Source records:
+++

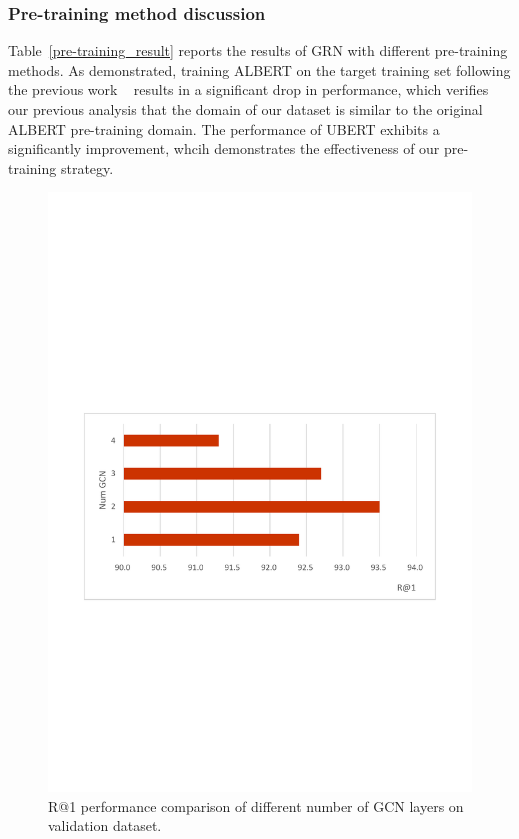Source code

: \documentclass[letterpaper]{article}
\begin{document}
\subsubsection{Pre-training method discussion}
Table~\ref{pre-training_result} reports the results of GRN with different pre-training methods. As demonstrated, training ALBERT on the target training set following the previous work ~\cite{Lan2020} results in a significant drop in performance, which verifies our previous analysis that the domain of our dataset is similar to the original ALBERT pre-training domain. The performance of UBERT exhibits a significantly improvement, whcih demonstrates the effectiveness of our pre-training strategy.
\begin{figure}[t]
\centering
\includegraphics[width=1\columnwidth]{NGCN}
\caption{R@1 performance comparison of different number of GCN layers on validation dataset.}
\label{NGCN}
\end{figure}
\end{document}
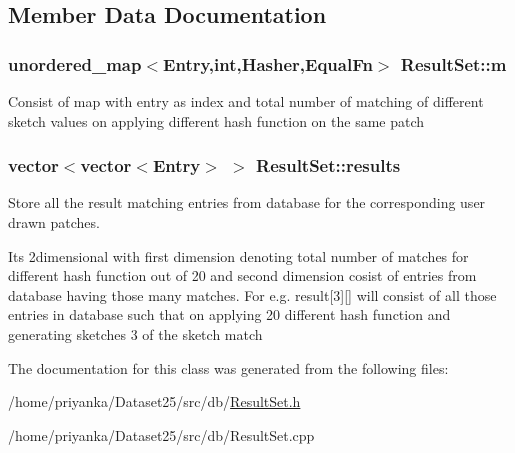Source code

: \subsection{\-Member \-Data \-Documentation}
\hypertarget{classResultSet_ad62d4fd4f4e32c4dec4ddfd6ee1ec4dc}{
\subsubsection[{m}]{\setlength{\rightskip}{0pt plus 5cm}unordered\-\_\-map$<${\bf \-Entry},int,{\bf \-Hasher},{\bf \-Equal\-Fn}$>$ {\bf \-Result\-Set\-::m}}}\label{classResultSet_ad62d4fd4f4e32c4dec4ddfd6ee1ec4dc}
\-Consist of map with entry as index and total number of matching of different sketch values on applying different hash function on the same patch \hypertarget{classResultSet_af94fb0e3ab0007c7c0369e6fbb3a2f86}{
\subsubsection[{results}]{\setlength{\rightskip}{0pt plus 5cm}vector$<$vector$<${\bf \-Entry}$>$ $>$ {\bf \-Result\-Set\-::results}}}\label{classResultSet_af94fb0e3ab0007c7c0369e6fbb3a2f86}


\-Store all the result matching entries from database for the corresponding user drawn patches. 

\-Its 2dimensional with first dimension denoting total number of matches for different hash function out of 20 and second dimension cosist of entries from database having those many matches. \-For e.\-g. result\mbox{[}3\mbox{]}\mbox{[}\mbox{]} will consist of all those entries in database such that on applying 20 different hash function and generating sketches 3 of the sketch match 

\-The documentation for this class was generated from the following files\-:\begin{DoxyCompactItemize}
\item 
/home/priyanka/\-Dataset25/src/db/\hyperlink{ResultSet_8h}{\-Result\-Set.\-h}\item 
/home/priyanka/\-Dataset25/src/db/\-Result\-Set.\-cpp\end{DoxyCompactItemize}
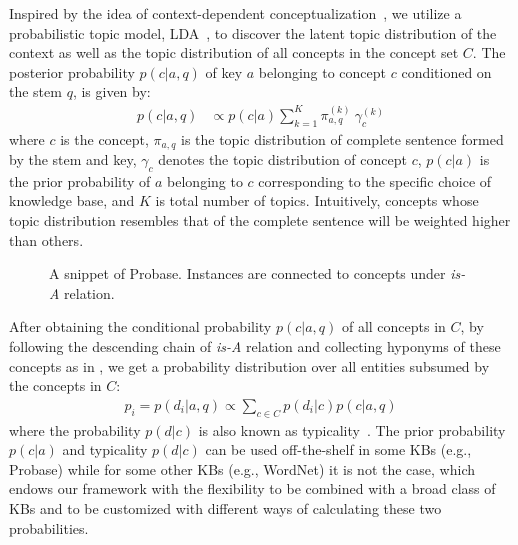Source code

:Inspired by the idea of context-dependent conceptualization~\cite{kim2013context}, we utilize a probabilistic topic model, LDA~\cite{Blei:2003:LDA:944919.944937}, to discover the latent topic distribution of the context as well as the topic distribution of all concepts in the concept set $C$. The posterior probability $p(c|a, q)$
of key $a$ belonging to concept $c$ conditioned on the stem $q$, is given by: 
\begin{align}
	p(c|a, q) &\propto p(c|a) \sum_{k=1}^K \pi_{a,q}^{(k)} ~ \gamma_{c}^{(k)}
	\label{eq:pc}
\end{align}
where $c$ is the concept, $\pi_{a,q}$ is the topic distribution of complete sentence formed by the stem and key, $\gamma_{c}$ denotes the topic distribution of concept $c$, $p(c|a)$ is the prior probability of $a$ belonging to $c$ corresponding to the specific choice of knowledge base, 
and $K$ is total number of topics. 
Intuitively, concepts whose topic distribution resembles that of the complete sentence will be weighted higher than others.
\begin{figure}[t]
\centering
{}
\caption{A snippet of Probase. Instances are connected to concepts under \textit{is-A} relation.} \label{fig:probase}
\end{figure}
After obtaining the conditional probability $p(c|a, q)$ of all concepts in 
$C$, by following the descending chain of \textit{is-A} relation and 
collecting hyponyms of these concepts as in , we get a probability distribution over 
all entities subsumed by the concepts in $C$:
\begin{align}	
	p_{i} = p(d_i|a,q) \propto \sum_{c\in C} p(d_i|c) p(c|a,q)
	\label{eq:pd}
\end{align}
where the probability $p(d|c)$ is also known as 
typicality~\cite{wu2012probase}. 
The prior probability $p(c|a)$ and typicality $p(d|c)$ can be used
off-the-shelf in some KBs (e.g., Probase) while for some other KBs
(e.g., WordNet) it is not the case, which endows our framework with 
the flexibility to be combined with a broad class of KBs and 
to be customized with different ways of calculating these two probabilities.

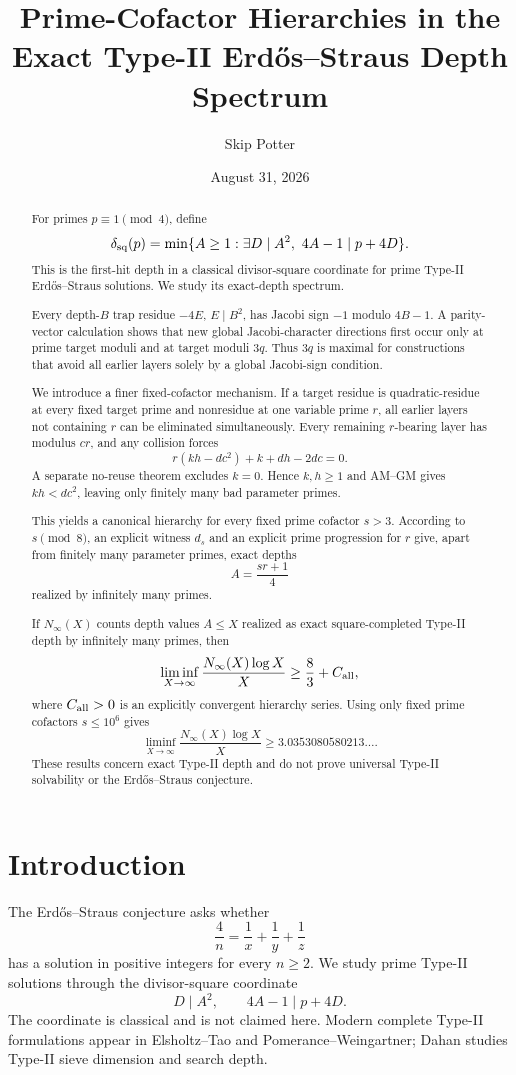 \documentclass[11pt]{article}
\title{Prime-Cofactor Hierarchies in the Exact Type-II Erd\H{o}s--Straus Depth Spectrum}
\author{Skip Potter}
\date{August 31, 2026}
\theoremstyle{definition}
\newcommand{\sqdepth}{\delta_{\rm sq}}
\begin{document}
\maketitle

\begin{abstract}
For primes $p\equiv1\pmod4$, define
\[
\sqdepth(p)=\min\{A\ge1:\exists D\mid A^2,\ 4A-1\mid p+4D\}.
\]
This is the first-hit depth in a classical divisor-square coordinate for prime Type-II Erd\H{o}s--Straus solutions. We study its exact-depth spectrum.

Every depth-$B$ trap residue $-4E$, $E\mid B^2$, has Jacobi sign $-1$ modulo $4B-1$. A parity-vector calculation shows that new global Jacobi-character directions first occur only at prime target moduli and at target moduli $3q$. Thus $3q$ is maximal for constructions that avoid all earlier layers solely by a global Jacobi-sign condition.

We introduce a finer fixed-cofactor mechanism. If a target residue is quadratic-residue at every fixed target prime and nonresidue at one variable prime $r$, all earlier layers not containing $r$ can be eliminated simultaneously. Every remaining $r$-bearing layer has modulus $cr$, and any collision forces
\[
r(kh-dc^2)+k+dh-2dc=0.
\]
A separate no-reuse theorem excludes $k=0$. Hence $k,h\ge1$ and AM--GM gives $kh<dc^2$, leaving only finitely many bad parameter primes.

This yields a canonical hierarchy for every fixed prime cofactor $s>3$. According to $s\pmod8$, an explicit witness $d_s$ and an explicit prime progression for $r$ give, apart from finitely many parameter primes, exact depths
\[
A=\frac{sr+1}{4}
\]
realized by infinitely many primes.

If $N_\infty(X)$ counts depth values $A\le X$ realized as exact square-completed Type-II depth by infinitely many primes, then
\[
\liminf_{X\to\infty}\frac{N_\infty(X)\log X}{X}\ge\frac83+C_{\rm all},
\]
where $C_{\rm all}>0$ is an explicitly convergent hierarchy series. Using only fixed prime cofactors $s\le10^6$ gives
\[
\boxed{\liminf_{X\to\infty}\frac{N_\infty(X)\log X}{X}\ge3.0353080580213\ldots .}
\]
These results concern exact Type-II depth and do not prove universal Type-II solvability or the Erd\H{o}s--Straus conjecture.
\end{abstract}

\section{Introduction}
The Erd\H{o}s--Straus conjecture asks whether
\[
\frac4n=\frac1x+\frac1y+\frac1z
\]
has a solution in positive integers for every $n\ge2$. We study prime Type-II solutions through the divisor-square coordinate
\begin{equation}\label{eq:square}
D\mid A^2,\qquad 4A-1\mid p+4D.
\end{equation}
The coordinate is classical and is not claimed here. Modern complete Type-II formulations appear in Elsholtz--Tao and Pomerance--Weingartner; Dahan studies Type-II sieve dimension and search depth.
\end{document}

+++

- [WHAT YOU WILL DO] Scan the entries for lines with the string "number". Report only how many there are.

- [RESPONSE TO THE EXERCISE] 4